Rahaf Alqunun, the 18-year-old Saudi woman who fled her family saying she feared for her life, has landed in Canada, after being granted asylum in the North American country.
Alqunun was welcomed by Canada’s Foreign Minister Chrystia Freeland at Toronto’s airport on Saturday.
“This is a very brave new Canadian,” Freeland told reporters, with a smiling Alqunun standing by her side.
Canadian Prime Minister Justin Trudeau said on Friday that Canada had accepted a request from the United Nations High Commissioner for Refugees (UNHCR) to take in Rahaf Mohammed Alqunun, who grabbed international attention earlier this week after she barricaded herself in a Bangkok airport hotel room to resist being sent home to her family, which denies any abuse.

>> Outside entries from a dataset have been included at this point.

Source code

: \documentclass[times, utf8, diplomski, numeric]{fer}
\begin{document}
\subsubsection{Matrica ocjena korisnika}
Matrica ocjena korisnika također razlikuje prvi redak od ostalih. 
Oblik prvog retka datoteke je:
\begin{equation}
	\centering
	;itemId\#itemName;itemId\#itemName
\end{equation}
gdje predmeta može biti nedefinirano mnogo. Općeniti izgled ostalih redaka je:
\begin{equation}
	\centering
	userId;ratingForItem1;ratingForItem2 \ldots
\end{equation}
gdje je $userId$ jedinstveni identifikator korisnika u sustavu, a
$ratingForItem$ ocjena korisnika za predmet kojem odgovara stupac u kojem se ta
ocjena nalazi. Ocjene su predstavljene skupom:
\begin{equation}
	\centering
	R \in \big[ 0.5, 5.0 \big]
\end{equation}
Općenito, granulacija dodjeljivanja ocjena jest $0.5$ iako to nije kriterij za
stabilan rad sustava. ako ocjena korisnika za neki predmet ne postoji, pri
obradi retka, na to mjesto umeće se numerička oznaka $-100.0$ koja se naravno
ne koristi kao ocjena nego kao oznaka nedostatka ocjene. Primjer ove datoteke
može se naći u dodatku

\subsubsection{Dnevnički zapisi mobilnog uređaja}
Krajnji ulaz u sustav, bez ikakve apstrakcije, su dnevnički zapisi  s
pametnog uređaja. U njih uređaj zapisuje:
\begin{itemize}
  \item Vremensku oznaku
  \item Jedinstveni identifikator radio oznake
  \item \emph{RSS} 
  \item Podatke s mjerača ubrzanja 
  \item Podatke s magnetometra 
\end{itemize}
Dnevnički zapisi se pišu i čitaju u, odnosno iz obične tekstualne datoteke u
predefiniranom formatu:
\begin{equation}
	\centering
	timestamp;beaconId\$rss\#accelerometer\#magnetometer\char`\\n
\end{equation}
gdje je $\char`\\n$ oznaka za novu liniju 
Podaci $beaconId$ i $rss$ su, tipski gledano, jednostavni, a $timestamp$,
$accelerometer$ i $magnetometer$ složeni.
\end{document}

Freeland told media that the decision to accept Alqunun’s request was part of Canada’s “policy of supporting women and girls around the world.”
“It’s obvious that the oppression of women is not a problem that can be resolved in a day, but rather than cursing the darkness we believe in lighting a single candle,” she said. “Where we can save a single woman, a single person that’s a good thing to do.”

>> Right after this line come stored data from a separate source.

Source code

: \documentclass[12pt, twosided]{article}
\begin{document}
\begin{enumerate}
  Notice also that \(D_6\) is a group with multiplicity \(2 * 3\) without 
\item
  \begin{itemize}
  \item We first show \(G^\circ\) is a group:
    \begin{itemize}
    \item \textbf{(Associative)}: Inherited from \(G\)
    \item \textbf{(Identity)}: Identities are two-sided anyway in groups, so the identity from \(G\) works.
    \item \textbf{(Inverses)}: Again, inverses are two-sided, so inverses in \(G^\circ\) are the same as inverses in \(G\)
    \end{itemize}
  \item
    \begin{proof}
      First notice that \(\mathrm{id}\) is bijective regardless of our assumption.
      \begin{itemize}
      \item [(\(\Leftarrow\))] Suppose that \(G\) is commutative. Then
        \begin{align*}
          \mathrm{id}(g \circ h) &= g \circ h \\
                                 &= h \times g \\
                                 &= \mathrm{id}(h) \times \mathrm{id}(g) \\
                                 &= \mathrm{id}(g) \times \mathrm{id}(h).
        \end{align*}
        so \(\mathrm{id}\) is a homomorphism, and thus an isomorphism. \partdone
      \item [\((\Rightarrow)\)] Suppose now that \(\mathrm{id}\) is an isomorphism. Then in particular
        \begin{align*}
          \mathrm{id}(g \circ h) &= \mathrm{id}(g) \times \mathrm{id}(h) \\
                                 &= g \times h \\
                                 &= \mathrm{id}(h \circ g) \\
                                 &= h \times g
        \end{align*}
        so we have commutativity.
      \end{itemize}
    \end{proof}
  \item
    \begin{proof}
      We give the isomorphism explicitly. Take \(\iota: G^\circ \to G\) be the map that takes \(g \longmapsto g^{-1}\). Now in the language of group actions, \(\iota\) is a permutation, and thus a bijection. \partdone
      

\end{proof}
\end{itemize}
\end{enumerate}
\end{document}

Alqunun took to Twitter to thank those who had helped her. “I would like to thank you people for supporting me and saiving [sic] my life,” she wrote.
I would like to thank you people for supporting me and saiving my life. Truly I have never dreamed of this love and support
You are the spark that would motivate me to be a better person❤️❤️❤️🗽
— Rahaf Mohammed رهف محمد (@rahaf84427714) January 11, 2019
Reporting from Toronto’s Pearson International Airport, Al Jazeera’s Mike Hanna said that Alqunun will now begin her “new life away from Saudi Arabia”.
“This was all arranged in an absolute rush with the UNHCR getting directly involved, approaching the Canadians, the Canadians coming through very quickly with the decision to grant her asylum,” Hanna said.
Canada’s decision to grant Rahaf asylum is likely to exacerbate Canada’s already poor relations with Saudi Arabia, which last year barred the Canadian ambassador to Riyadh after Ottawa criticised Saudi authorities for detaining female activists.
Harnessing social media
Alqunun had arrived in Bangkok on January 5 and was initially denied entry, but she soon started posting messages on Twitter from the transit area of Bangkok’s Suvarnabhumi airport saying she had “escaped Kuwait” and her life would be in danger if forced to return to Saudi Arabia.
Following a 48-hour standoff at Bangkok airport, some of it spent barricaded in a transit lounge hotel room, she was allowed to enter Thailand and was then processed as a refugee by the UN’s refugee agency.
The UNHCR welcomed Canada’s decision and also acknowledged Thailand had given Alqunun a temporary refuge.
“Ms Alqunun’s plight has captured the world’s attention over the past few days, providing a glimpse into the precarious situation of millions of refugees worldwide,” UN High Commissioner for Refugees Filippo Grandi said in a statement.
Alqunun has accused her family of abuse and has refused to meet her father and brother who arrived in Bangkok to take her back to Saudi Arabia.
“It was her wish to go to Canada,” Thailand’s immigration chief Surachate Hakparn told reporters this week. “She still refuses to meet her father and brother, and they are going to be travelling back tonight as well … They are disappointed.”
Her case has drawn global attention to Saudi Arabia’s strict social rules, including a requirement that women have the permission of a male “guardian” to travel, which rights groups say can trap women and girls as prisoners of abusive families.
A Korean Air flight carrying Alqunun left Bangkok for Seoul on Friday night at 11:37pm local time (16:37 GMT), where she caught a connecting flight to Toronto.
Trudeau brushed off a question as to whether Canada’s move might make it harder to repair ties with Saudi Arabia.
“Canada has been unequivocal that we will always stand up for human rights and women’s rights around the world,” he said.
Amid increasing domestic political pressure, Trudeau said last month that his Liberal government was looking for a way out of a multibillion-dollar arms deal with Riyadh.
Alqunun’s flight has emerged at a time when Riyadh is facing unusually intense scrutiny from its Western allies over the killing of journalist Jamal Khashoggi at the Saudi consulate in Istanbul in October and over the humanitarian consequences of its war in Yemen.
Canada has repeatedly said Khashoggi’s murder was unacceptable and has demanded a full explanation.